Speaking at a New Statesman and National Housing Federation (NHF) fringe event at the Labour Party conference in Brighton, John Healey accused the government of a “complete lack of action” on housing, adding that the Conservatives had “no plans” to implement recommendations from the Hackitt Review, the independent review of building regulations and fire safety commissioned after the Grenfell disaster. In a speech which emphasised the importance of election readiness, the shadow secretary of state for housing said: “It is clear that the Tories will not talk about housing in a campaign. Why would they? There’s been failure on all fronts… We’re going to make housing centre stage in a general election. If we don’t, no one else will.”
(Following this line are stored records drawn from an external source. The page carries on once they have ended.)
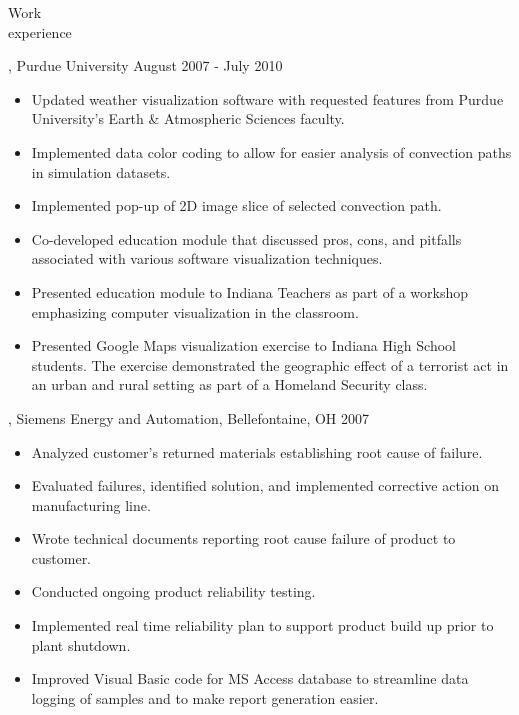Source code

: \begin{category}{Work \\experience}
\begin{itemize}
\end{itemize}




, Purdue University  August 2007 - July 2010 
\begin{itemize}
\item Updated weather visualization software with requested features from Purdue University's Earth \& Atmospheric Sciences faculty.
\item Implemented data color coding to allow for easier analysis of convection paths in simulation datasets.
\item Implemented pop-up of 2D image slice of selected convection path. %
\item Co-developed education module that discussed pros, cons, and pitfalls associated with various software visualization techniques.
\item Presented education module to Indiana Teachers as part of a workshop emphasizing computer visualization in the classroom.
\item Presented Google Maps visualization exercise to Indiana High School students. The exercise demonstrated the geographic effect of a terrorist act in an urban and rural setting as part of a Homeland Security class.
\end{itemize}

, Siemens Energy and Automation, Bellefontaine, OH  2007 
\begin{itemize}
\item Analyzed customer's returned materials establishing root cause of failure.
\item Evaluated failures, identified solution, and implemented corrective action on manufacturing line.
\item Wrote technical documents reporting root cause failure of product to customer.
\item Conducted ongoing product reliability testing.
\item Implemented real time reliability plan to support product build up prior to plant shutdown.
\item Improved Visual Basic code for MS Access database to streamline data logging of samples and to make report generation easier.
\end{itemize}


\end{category}
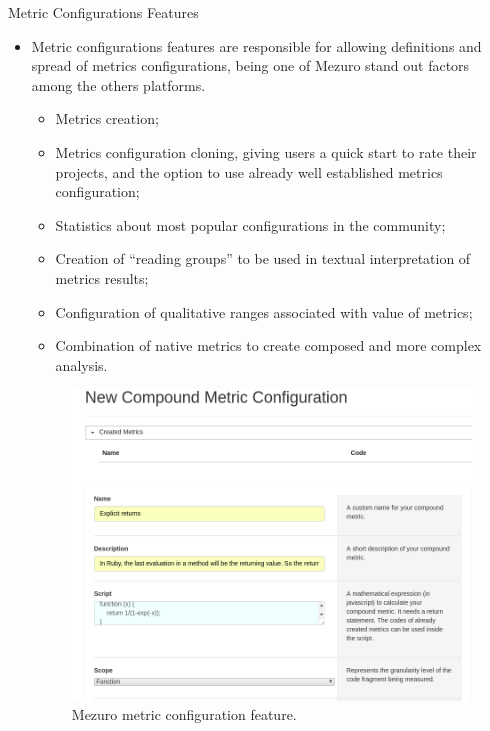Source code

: \begin{block}{Metric Configurations Features}
    \begin{itemize}
        \item Metric configurations features are responsible for allowing
            definitions and spread of metrics configurations, being
            one of Mezuro stand out factors among the others platforms.
            \begin{itemize}
                \item Metrics creation;
                \item Metrics configuration cloning, giving users a quick start
                    to rate their projects, and the option to use already well
                    established metrics configuration;
                \item Statistics about most popular configurations in the
                    community;
                \item Creation of ``reading groups'' to be used in textual
                    interpretation of metrics results;
                \item Configuration of qualitative ranges associated with
                    value of metrics;
                \item Combination of native metrics to create composed and more
                    complex analysis.
            \end{itemize}

        \begin{figure}
            \begin{center}
                \includegraphics[scale=1]{figures/MezuroFeature2.png}
                \caption{Mezuro metric configuration feature.}
                \label{fig:feature1}
            \end{center}
        \end{figure}

    \end{itemize}
\end{block}
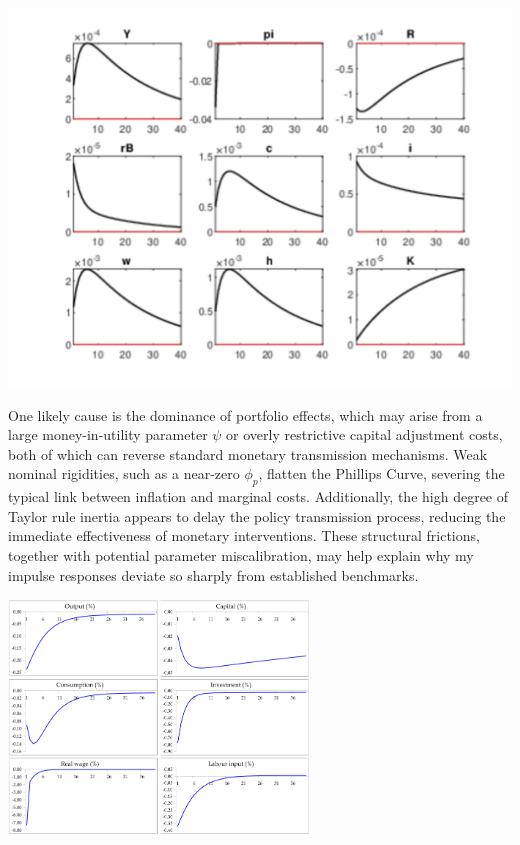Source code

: \documentclass[11pt,preprint]{elsarticle}
\let\origfigure\figure
\let\endorigfigure\endfigure
\renewenvironment{figure}[1][2] {
    \expandafter\origfigure\expandafter[H]
} {
    \endorigfigure
}
\numberwithin{equation}{section}
\numberwithin{figure}{section}
\numberwithin{table}{section}
\begin{document}
\begin{figure}[H]
\includegraphics[width=0.7\linewidth]{data/IRF_trimmed} \caption{(mis-specified) impulse responses to a monetary policy shock in my New Keynesian model}\label{fig:unnamed-chunk-3}
\end{figure}

One likely cause is the dominance of portfolio effects, which may arise
from a large money-in-utility parameter \(\psi\) or overly restrictive
capital adjustment costs, both of which can reverse standard monetary
transmission mechanisms. Weak nominal rigidities, such as a near-zero
\(\phi_p\), flatten the Phillips Curve, severing the typical link
between inflation and marginal costs. Additionally, the high degree of
Taylor rule inertia appears to delay the policy transmission process,
reducing the immediate effectiveness of monetary interventions. These
structural frictions, together with potential parameter miscalibration,
may help explain why my impulse responses deviate so sharply from
established benchmarks.

\begin{figure}
\centering
\includegraphics[width=0.6\textwidth,height=0.4\textheight]{data/dePaoli_IRF.png}
\caption{De Paoli, Scott \& Weeken ()'s
impulse responses in the sticky-price model following a monetary policy
shock}
\end{figure}
\end{document}
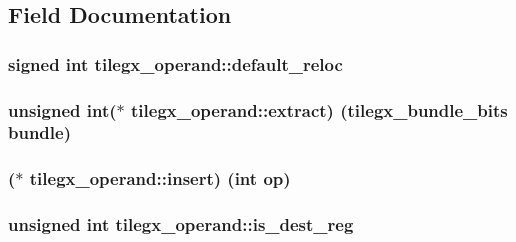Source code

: \subsection{Field Documentation}
\subsubsection[{\texorpdfstring{default\+\_\+reloc}{default_reloc}}]{\setlength{\rightskip}{0pt plus 5cm}signed {\bf int} tilegx\+\_\+operand\+::default\+\_\+reloc}\hypertarget{structtilegx__operand_a960691baf2eaf779c1bc06fd69a31cc6}{}\label{structtilegx__operand_a960691baf2eaf779c1bc06fd69a31cc6}
\subsubsection[{\texorpdfstring{extract}{extract}}]{\setlength{\rightskip}{0pt plus 5cm}unsigned {\bf int}($\ast$ tilegx\+\_\+operand\+::extract) ({\bf tilegx\+\_\+bundle\+\_\+bits} bundle)}\hypertarget{structtilegx__operand_a766d8daeb988fde8b210faf67d342129}{}\label{structtilegx__operand_a766d8daeb988fde8b210faf67d342129}
\subsubsection[{\texorpdfstring{insert}{insert}}]{($\ast$ tilegx\+\_\+operand\+::insert) ({\bf int} op)}\hypertarget{structtilegx__operand_a3e71b6d7a3cd23a0d849ce23d10928cb}{}\label{structtilegx__operand_a3e71b6d7a3cd23a0d849ce23d10928cb}
\subsubsection[{\texorpdfstring{is\+\_\+dest\+\_\+reg}{is_dest_reg}}]{\setlength{\rightskip}{0pt plus 5cm}unsigned {\bf int} tilegx\+\_\+operand\+::is\+\_\+dest\+\_\+reg}\hypertarget{structtilegx__operand_a5de47e15ec0d47a5b792843725669286}{}\label{structtilegx__operand_a5de47e15ec0d47a5b792843725669286}
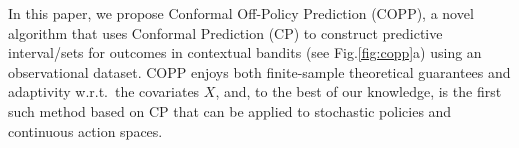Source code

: In this paper, we propose Conformal Off-Policy Prediction (COPP), a novel algorithm that uses Conformal Prediction (CP) \citep{vovk2005algorithmic} to construct predictive interval/sets for outcomes in contextual bandits (see Fig.\ref{fig:copp}a) using an observational dataset.
COPP enjoys both finite-sample theoretical guarantees and adaptivity w.r.t.\ the covariates $X$, and, to the best of our knowledge, is the first such method based on CP that can be applied to stochastic policies and continuous action spaces.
Despite his criticisms of the government over inaction on the review, at the time of its publication, Hackitt received heavy criticism from many people on the Labour benches. David Lammy, the Tottenham MP, described it as a “betrayal and a whitewash”, after it failed to ban combustible cladding, a decision which Healey himself said “beggars belief”, and represented “a missed opportunity to set new safety standards that ensure a disaster like the Grenfell Tower fire never happen again.” The shadow housing chief said “ministers cannot simply accept this report” because “the recommendations are too weak.”
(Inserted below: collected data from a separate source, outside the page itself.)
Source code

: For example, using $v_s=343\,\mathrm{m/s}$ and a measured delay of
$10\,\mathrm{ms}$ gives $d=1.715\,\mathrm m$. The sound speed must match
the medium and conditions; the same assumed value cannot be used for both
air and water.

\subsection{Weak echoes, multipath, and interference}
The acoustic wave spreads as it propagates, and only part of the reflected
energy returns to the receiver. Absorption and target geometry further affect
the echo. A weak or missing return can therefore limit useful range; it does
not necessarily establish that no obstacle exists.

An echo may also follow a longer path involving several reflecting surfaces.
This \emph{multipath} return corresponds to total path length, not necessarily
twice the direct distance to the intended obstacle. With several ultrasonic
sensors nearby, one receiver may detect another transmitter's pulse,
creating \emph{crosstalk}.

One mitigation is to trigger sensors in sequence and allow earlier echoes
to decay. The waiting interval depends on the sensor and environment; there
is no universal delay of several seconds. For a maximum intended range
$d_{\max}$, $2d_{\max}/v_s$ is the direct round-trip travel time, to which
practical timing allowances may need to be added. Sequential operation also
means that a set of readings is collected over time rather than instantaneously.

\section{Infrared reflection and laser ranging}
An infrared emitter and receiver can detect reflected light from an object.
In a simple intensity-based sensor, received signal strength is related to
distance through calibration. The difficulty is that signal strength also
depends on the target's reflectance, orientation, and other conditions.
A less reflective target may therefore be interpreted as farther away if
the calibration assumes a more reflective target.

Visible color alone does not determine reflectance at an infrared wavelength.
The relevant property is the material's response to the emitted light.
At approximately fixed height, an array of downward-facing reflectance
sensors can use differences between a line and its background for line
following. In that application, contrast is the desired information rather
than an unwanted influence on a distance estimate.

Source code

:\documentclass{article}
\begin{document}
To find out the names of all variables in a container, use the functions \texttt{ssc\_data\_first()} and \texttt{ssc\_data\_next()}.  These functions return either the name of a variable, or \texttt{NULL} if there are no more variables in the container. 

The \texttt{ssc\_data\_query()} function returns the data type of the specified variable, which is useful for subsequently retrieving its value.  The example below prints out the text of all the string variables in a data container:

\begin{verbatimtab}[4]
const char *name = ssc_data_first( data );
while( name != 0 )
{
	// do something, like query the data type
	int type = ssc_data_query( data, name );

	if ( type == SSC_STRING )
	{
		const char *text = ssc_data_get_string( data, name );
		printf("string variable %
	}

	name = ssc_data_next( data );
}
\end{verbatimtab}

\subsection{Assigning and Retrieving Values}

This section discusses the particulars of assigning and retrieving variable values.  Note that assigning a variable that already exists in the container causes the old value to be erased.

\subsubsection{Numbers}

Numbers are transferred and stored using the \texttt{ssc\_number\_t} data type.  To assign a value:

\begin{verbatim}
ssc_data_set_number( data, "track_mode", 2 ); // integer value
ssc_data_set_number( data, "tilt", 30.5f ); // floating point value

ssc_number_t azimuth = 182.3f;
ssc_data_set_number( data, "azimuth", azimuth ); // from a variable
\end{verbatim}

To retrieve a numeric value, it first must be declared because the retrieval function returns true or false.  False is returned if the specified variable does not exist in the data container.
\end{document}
Kate Henderson, chief executive of the NHF, the body representing social housing associations in the UK, highlighted figures which showed the extent of the housing crisis. Research by the charity Crisis shows that 145,000 new homes are needed each year to ameliorate the crisis of affordability, 90,000 of which need to be homes for social rent. In 2018, 6,000 homes were built for social rent, only 2,640 of which were council properties. More than a million people are currently on social housing waiting lists. The price of buying and renting has ballooned in the last two decades, with rents increasing by 19 per cent between 2007 and 2017, with no rise in real incomes.
Also speaking on the panel, Judith Blake, leader of Leeds City Council, said that there were “177 applications for every council house that becomes available now”, and that Leeds was “losing 600 homes a year” through Right to Buy. Healey repeatedly highlighted Labour’s plan to follow the devolved administrations of Scotland and Wales in scrapping Right to Buy. He also promised to “dump that bogus definition of affordable that the Tories use”, which defines affordable housing as costing less than 80 per cent of market value. Labour has promised to link measures of affordability to average incomes a local area.
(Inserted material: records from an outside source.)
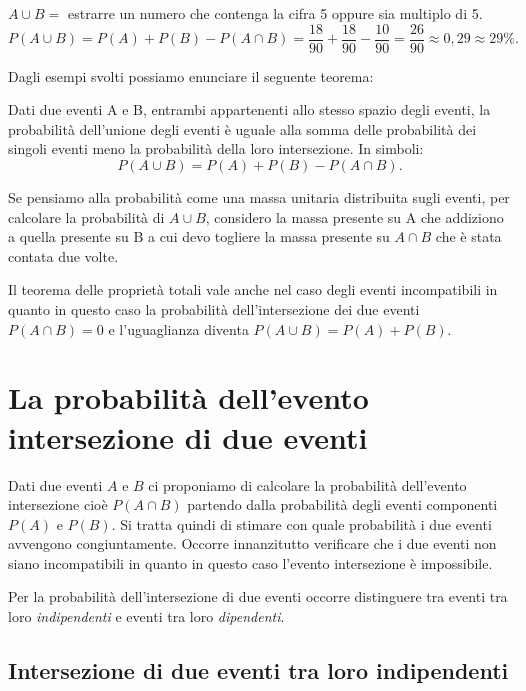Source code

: \begin{exrig}
\begin{esempio}
$A\cup B =$ estrarre un numero che contenga la cifra 5 oppure sia multiplo di 
5. 
\[ P(A\cup B)=P(A)+P(B)-P(A\cap 
B)=\frac{18}{90}+\frac{18}{90}-\frac{10}{90}=\frac{26}{90}\approx 0,29\approx 
29\%. \]
\end{esempio}
\end{exrig}

Dagli esempi svolti possiamo enunciare il seguente teorema:

\begin{teorema}
Dati due eventi A e B, entrambi appartenenti allo stesso spazio degli eventi, 
la 
probabilità dell'unione degli eventi è uguale alla somma delle probabilità dei 
singoli eventi meno la probabilità della loro intersezione.
In simboli: \[ P(A\cup B)=P(A)+P(B)-P(A\cap B). \]
\end{teorema}
Se pensiamo alla probabilità come una massa unitaria distribuita sugli eventi, 
per calcolare la probabilità di $A\cup B$, considero la massa presente su A che 
addiziono a quella presente su B a cui devo togliere la massa presente su 
$A\cap 
B$ che è stata contata due volte.

\osservazione Il teorema delle proprietà totali vale anche nel caso degli 
eventi 
incompatibili in quanto in questo caso la probabilità dell'intersezione dei due 
eventi $P(A\cap B)=0$ e l'uguaglianza diventa $P(A\cup B)=P(A)+P(B)$.


\section{La probabilità dell'evento intersezione di due eventi}
\label{sec:04_intersezione}

Dati due eventi $A$ e $B$ ci proponiamo di calcolare la probabilità 
dell'evento intersezione cioè $P(A\cap B)$ partendo dalla probabilità degli 
eventi componenti $ P(A) $ e $ P(B) $. Si tratta quindi di stimare con quale 
probabilità i due eventi avvengono congiuntamente. Occorre innanzitutto 
verificare che i due eventi non siano incompatibili in quanto in questo caso 
l'evento intersezione è impossibile.

Per la probabilità dell'intersezione di due eventi occorre distinguere tra 
eventi tra loro \emph{indipendenti} e eventi tra loro \emph{dipendenti}.

\subsection{Intersezione di due eventi tra loro indipendenti}

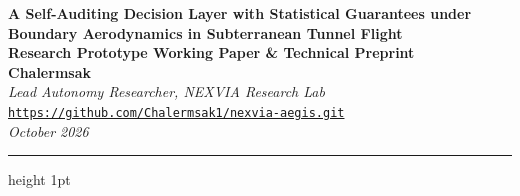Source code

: \documentclass[11pt,a4paper]{article}
\begin{document}
\begin{center}
    {\LARGE \textbf{\color{navyblue} A Self-Auditing Decision Layer with Statistical Guarantees under Boundary Aerodynamics in Subterranean Tunnel Flight}} \\[0.8em]
    {\large \textbf{Research Prototype Working Paper \& Technical Preprint}} \\[1.2em]
    {\textbf{Chalermsak}} \\
    \textit{Lead Autonomy Researcher, NEXVIA Research Lab} \\
    \texttt{\url{https://github.com/Chalermsak1/nexvia-aegis.git}} \\[0.5em]
    \textit{October 2026}
\end{center}

\vspace{0.8em}
\hrule height 1pt
\vspace{1.2em}
\end{document}
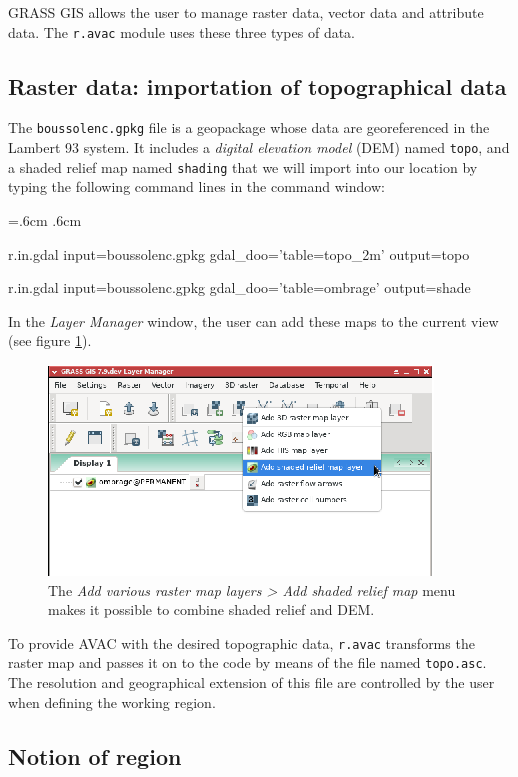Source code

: \documentclass[12pt,oneside]{paper}
\newenvironment{code}{%
\vspace{2mm}%
\hangindent=.6cm%
\parindent.6cm%
\ttfamily%
\color{gris.3}%
}{
\vspace{2mm}%
}
\begin{document}
GRASS GIS allows the user to manage raster data, vector data and attribute data. The \verb+r.avac+ module uses these three types of data.

\subsection{Raster data: importation of topographical data}
The \texttt{boussolenc.gpkg} file is a geopackage whose data are georeferenced in the Lambert 93 system. It includes a \emph{digital elevation model} (DEM) named \texttt{topo}, and a shaded relief map named \texttt{shading} that we will import into our location by typing the following command lines in the command window:

\begin{code}
r.in.gdal input=boussolenc.gpkg gdal\_doo='table=topo\_2m' output=topo

r.in.gdal input=boussolenc.gpkg gdal\_doo='table=ombrage' output=shade
\end{code}

In the \emph{Layer Manager} window, the user can add these maps to the current view (see figure \ref{fig:shade}).

\begin{figure}[!h]
\begin{center}
\includegraphics[width=0.70\hsize]{capture3.eps}
\caption{The \emph{Add various raster map layers > Add shaded relief map} menu makes it possible to combine shaded relief and DEM.}
\label{fig:shade}
\end{center}
\end{figure}

To provide AVAC with the desired topographic data, \verb+r.avac+ transforms the raster map and passes it on to the code by means of the file named \texttt{topo.asc}. The resolution and geographical extension of this file are controlled by the user when defining the working region.


\subsection{Notion of region}
\end{document}
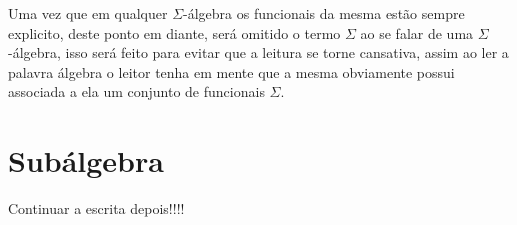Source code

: \begin{nota}
  Uma vez que em qualquer $\Sigma$-álgebra os funcionais da mesma estão sempre explicito, deste ponto em diante, será omitido o termo $\Sigma$ ao se falar de uma $\Sigma$-álgebra, isso será feito para evitar que a leitura se torne cansativa, assim ao ler a palavra álgebra o leitor tenha em mente que a mesma obviamente possui associada a ela um conjunto de funcionais $\Sigma$.
\end{nota}

\section{Subálgebra}\label{sec:SubAlgebra}

{\color{red} Continuar a escrita depois!!!!}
Last year, the party’s Housing for the Many report promised to build 1,000,000 “genuinely affordable” homes over the course of two Parliaments and create a separate government department for housing, with its own secretary of state and team of junior ministers. Currently, a junior minister for housing, Esther McVey, works under the secretary of state for housing, communities and local government, Robert Jenrick.